• DATA FOR REVIEW
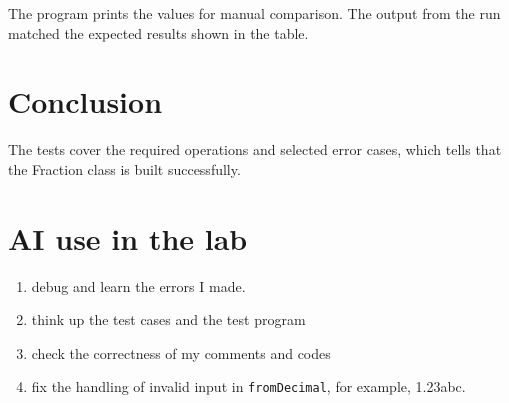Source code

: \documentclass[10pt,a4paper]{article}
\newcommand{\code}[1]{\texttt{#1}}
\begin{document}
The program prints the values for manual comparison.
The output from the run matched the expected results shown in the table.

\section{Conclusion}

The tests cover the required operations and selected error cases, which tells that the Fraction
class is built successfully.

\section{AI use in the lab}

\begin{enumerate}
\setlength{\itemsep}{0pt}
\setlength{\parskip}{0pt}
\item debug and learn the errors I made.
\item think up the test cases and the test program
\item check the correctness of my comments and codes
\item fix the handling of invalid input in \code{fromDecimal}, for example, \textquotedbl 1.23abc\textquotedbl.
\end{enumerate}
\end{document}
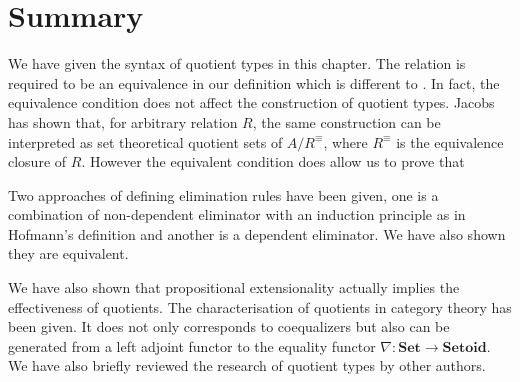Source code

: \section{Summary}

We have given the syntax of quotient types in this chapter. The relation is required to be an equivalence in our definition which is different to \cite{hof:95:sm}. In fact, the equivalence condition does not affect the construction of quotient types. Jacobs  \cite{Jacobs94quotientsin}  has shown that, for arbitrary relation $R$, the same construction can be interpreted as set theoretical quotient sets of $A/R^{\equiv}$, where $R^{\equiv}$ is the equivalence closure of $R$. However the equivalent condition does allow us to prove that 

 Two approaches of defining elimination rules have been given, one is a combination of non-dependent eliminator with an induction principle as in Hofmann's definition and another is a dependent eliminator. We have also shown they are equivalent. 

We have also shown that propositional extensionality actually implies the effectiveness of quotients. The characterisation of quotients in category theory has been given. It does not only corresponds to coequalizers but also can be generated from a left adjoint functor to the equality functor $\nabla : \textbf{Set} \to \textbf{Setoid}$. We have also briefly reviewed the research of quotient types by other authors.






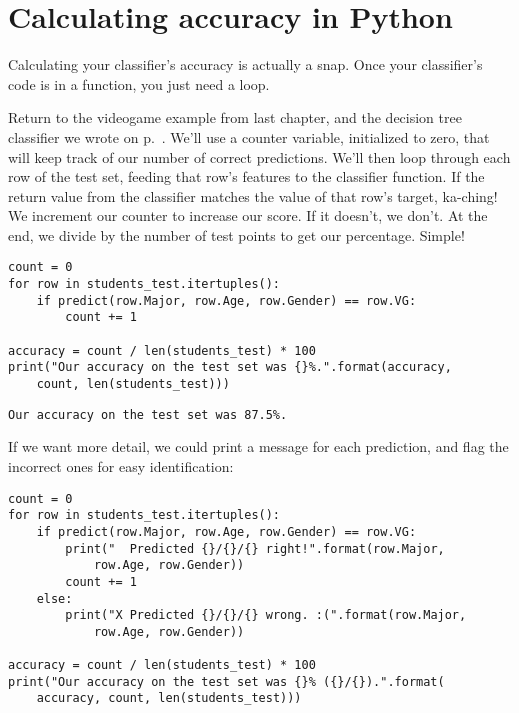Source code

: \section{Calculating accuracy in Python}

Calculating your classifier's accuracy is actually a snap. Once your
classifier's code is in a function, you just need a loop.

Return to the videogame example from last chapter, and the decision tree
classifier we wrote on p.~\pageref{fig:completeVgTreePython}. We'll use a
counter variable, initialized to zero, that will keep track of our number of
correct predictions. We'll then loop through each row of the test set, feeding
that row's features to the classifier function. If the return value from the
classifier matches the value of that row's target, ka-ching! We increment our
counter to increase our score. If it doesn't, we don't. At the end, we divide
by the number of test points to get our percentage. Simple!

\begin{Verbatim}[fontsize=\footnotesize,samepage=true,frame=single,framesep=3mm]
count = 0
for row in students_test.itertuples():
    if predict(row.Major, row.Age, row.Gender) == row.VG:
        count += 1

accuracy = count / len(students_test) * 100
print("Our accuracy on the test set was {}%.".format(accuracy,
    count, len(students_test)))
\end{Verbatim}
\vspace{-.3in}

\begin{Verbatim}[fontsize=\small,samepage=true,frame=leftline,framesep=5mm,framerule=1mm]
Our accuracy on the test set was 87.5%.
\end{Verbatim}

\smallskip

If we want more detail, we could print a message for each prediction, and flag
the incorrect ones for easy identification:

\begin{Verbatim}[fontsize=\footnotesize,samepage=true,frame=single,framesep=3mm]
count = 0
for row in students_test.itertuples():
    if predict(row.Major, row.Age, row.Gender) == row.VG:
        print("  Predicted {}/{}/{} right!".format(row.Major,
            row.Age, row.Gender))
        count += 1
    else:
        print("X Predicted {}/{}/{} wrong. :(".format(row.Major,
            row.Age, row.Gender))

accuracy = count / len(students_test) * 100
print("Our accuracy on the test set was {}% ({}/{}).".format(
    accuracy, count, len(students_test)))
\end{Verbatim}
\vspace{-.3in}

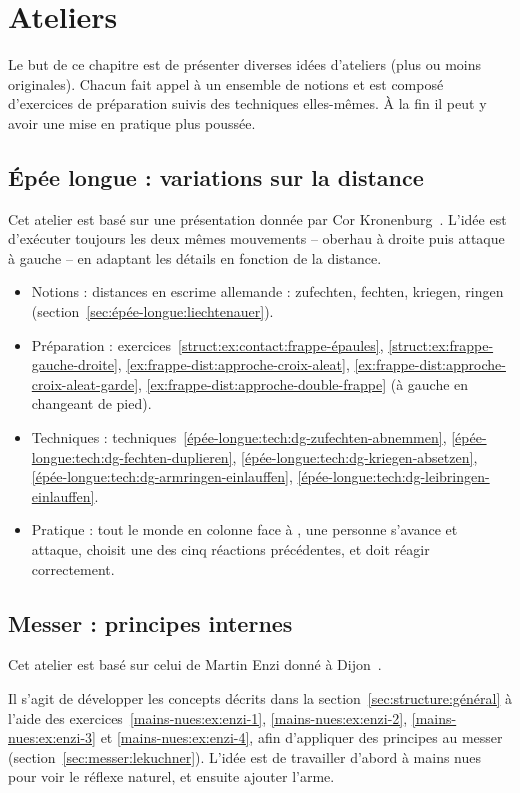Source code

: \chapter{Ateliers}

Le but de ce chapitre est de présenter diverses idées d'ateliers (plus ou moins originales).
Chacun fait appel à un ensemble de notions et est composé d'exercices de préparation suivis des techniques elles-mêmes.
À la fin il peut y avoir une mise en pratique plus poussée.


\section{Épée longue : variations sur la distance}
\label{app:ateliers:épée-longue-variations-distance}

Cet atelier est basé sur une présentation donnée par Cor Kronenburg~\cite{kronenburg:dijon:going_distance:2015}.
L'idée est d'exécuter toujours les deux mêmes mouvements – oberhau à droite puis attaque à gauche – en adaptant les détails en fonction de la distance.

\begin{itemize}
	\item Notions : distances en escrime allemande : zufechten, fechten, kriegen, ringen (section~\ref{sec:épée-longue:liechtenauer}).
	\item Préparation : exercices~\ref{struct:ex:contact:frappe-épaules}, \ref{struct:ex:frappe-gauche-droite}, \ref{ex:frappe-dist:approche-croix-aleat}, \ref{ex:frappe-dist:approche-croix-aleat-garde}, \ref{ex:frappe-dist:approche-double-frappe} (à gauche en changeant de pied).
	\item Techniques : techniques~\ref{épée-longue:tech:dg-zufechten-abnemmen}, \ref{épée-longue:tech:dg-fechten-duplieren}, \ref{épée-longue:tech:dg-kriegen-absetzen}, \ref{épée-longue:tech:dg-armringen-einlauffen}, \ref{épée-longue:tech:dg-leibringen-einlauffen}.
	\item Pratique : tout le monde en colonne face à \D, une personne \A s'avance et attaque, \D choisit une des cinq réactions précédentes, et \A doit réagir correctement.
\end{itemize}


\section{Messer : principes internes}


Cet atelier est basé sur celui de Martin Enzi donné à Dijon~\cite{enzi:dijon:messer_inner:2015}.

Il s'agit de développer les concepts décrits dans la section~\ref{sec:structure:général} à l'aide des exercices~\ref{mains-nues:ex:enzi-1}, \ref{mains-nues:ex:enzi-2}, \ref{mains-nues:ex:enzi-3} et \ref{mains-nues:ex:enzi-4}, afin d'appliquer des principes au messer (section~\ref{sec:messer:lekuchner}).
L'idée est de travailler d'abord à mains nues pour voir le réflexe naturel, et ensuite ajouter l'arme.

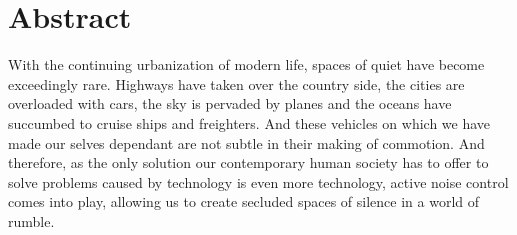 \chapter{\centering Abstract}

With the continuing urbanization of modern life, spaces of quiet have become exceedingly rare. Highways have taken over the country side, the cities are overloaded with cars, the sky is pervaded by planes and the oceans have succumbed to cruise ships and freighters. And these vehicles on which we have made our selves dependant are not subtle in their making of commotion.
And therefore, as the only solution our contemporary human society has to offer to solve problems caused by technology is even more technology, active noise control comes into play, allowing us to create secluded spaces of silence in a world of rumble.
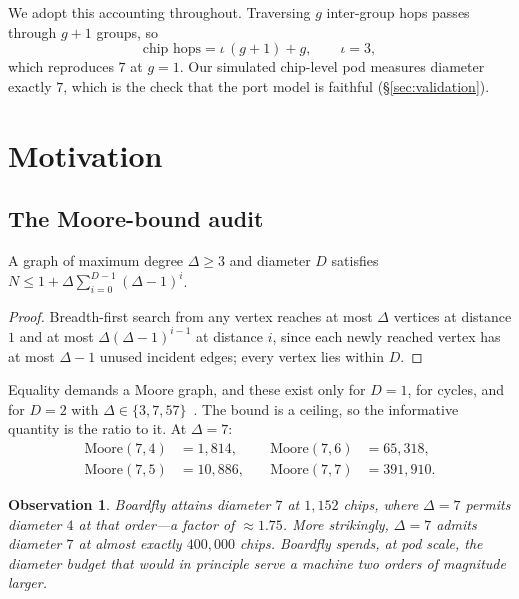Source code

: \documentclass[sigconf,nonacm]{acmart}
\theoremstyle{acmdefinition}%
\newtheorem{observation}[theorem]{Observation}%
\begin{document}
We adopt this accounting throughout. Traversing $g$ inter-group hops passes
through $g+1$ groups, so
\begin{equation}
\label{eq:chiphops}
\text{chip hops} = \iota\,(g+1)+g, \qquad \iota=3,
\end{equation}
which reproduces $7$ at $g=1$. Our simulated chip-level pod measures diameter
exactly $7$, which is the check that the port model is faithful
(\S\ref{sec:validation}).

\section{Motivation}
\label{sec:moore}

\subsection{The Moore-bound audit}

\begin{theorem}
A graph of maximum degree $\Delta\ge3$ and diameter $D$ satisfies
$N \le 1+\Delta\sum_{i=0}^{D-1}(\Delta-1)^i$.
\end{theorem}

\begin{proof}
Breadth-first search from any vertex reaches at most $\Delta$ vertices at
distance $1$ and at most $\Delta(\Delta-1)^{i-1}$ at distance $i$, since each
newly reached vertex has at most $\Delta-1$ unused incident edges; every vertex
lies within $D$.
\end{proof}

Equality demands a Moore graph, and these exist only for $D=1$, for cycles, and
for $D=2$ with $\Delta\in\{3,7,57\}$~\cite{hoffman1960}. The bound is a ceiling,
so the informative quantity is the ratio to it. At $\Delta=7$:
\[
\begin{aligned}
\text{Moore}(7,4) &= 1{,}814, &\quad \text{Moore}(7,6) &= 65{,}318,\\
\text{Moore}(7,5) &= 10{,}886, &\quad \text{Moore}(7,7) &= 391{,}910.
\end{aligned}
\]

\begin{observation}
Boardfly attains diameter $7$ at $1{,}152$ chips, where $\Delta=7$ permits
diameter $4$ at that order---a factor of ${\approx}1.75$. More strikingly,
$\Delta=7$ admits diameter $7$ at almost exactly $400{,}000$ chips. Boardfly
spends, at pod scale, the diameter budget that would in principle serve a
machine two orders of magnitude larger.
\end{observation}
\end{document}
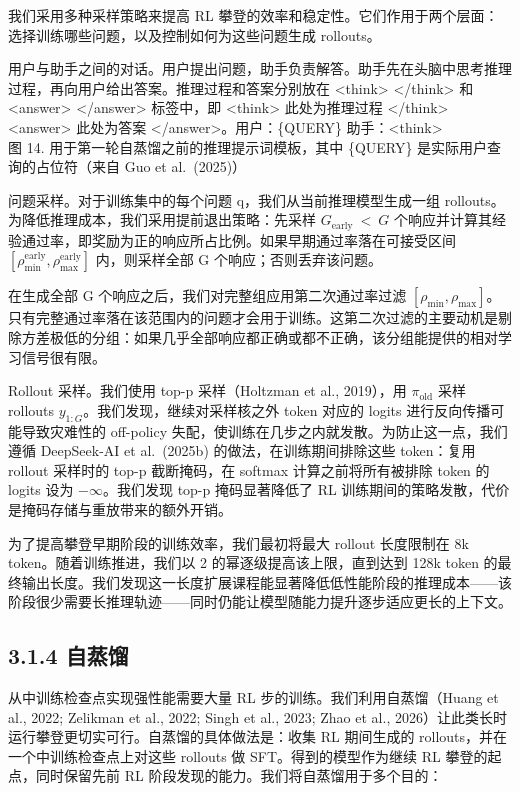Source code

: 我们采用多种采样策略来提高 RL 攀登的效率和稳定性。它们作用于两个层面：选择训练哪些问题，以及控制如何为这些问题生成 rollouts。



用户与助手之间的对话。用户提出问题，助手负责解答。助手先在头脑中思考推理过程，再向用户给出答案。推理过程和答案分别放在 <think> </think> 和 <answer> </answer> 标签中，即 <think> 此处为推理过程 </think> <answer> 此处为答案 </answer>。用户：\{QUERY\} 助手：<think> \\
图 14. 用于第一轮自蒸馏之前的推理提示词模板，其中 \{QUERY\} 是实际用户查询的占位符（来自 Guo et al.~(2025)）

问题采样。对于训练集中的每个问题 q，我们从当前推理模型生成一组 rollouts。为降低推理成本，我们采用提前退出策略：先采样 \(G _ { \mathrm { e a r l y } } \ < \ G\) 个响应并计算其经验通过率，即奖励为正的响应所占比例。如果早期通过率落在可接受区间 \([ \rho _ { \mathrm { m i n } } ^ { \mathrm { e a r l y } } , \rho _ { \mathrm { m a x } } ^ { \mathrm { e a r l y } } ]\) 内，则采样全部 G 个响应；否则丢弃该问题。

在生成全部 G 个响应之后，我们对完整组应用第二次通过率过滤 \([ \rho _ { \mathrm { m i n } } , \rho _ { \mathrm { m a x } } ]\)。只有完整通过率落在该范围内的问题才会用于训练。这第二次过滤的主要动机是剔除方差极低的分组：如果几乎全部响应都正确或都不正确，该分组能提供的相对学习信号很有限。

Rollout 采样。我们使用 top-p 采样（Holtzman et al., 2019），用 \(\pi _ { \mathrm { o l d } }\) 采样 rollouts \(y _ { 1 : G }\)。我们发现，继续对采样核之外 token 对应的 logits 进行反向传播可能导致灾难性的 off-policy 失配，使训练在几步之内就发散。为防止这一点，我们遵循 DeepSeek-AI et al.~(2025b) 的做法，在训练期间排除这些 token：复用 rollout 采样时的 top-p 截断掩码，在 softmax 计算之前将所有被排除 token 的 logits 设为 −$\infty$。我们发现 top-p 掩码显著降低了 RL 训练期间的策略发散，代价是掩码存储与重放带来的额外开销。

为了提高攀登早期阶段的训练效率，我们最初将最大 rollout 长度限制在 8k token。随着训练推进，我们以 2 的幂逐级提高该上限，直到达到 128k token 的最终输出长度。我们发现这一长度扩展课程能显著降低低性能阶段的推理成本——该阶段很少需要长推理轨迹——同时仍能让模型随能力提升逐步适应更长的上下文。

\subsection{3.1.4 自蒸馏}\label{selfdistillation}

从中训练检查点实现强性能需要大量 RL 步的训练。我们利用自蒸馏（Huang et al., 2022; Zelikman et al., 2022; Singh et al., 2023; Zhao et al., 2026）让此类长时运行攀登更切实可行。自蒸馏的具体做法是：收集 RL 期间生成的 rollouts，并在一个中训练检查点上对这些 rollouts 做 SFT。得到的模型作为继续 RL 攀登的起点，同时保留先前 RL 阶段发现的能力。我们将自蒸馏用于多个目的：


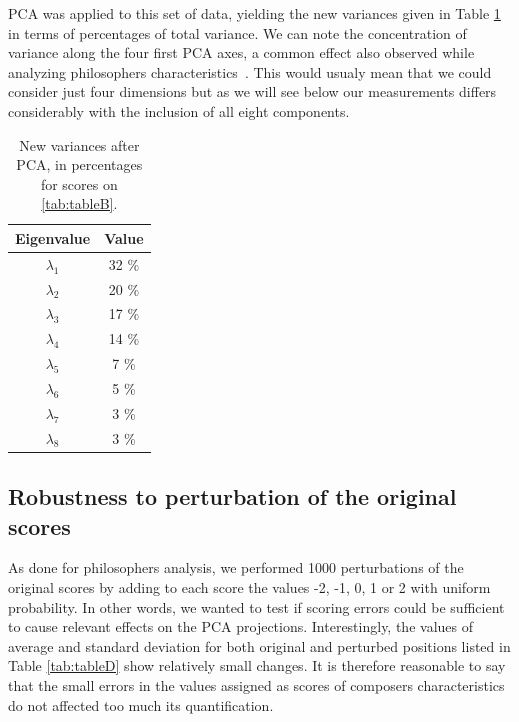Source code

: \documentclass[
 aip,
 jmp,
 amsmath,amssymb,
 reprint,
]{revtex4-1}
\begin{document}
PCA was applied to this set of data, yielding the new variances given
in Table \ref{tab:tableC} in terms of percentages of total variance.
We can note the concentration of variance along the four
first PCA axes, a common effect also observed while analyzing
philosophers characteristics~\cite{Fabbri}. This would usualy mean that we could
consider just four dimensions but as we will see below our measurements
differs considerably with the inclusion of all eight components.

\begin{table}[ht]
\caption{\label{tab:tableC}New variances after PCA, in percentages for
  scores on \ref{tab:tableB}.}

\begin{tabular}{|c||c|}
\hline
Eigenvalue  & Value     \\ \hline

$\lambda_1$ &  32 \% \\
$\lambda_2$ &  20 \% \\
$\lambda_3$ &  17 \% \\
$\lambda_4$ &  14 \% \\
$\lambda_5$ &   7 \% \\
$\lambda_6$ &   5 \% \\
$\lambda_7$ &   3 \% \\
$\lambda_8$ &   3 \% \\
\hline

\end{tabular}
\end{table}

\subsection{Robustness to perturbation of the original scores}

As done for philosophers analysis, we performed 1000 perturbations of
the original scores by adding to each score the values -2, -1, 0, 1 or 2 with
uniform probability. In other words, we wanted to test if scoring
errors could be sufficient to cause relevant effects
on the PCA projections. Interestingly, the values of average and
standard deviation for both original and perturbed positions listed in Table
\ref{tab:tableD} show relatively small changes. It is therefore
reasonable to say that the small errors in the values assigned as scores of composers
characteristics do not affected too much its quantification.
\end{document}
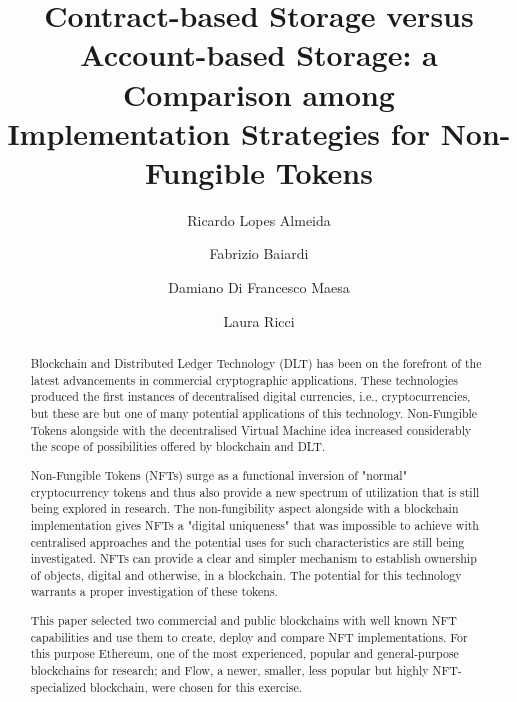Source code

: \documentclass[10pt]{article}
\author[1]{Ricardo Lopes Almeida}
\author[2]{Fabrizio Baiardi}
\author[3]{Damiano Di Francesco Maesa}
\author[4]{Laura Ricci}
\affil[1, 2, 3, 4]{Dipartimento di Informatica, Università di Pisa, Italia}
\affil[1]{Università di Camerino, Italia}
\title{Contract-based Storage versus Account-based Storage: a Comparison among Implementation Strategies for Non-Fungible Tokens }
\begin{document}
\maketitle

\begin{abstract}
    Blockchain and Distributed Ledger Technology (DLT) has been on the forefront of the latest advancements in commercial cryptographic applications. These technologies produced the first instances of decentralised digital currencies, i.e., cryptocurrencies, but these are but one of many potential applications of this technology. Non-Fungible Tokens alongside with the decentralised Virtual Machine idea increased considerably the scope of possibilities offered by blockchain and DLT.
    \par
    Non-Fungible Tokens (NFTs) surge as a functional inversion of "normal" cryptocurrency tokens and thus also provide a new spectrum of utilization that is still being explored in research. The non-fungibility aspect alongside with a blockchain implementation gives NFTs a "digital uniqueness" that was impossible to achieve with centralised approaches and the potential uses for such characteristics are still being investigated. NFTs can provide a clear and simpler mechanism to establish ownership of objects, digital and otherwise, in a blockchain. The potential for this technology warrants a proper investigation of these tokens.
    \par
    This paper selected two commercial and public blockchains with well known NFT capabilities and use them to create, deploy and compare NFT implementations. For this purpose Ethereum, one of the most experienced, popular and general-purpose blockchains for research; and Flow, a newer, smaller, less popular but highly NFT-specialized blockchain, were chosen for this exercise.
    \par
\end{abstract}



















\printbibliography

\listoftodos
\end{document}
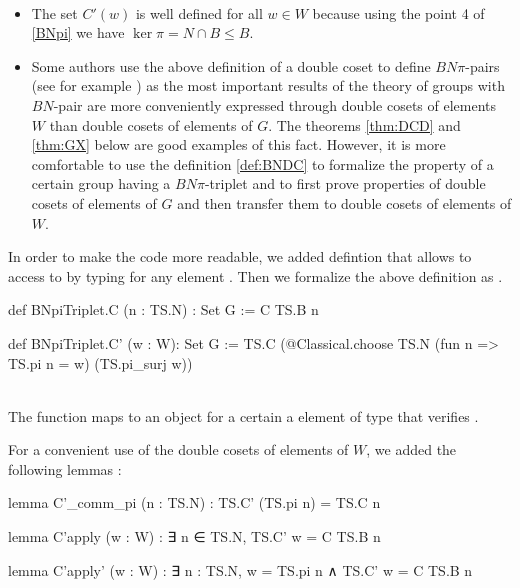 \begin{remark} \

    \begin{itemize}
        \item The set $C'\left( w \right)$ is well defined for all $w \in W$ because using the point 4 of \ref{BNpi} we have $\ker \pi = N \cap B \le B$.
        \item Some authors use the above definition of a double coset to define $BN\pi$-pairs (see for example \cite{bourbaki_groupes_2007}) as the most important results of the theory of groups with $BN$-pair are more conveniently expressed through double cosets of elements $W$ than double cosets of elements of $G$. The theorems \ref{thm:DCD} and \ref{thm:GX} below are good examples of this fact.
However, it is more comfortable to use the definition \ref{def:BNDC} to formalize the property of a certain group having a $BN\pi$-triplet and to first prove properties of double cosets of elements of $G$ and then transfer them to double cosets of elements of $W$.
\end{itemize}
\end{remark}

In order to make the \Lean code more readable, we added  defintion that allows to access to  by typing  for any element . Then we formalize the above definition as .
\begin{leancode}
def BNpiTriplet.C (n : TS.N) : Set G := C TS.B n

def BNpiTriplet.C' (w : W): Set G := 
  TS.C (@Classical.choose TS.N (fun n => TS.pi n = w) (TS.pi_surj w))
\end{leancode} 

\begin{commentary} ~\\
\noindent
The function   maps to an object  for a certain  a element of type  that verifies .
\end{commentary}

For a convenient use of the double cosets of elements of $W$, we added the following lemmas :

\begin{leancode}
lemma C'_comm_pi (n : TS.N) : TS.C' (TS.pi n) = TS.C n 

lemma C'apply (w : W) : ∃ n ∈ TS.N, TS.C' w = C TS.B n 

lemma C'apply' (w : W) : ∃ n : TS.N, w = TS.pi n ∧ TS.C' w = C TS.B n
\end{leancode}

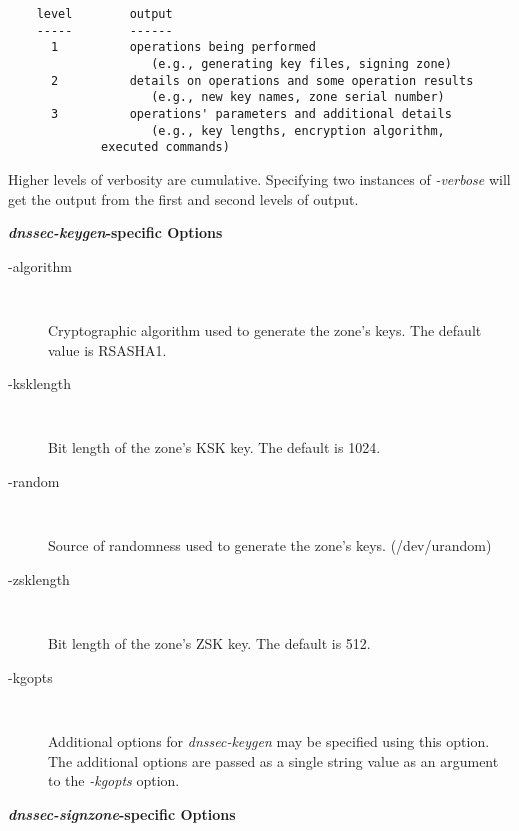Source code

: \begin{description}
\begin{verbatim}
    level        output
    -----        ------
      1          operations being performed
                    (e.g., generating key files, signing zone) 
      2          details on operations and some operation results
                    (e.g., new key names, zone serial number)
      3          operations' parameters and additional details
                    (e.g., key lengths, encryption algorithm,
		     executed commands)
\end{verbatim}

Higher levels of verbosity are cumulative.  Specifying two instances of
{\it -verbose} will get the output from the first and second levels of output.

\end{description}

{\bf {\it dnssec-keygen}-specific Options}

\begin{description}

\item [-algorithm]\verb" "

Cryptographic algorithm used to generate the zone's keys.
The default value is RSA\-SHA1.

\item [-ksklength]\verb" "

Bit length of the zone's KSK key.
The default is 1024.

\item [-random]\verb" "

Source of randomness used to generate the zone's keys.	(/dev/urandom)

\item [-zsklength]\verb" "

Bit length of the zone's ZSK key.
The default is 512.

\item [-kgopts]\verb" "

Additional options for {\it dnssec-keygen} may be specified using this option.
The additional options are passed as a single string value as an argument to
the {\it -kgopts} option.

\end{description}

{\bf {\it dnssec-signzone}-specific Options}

• EXERCISE
Please tally the lines of the material that contain the word "selected", then give the total alone.

• EXERCISE SOLUTION
2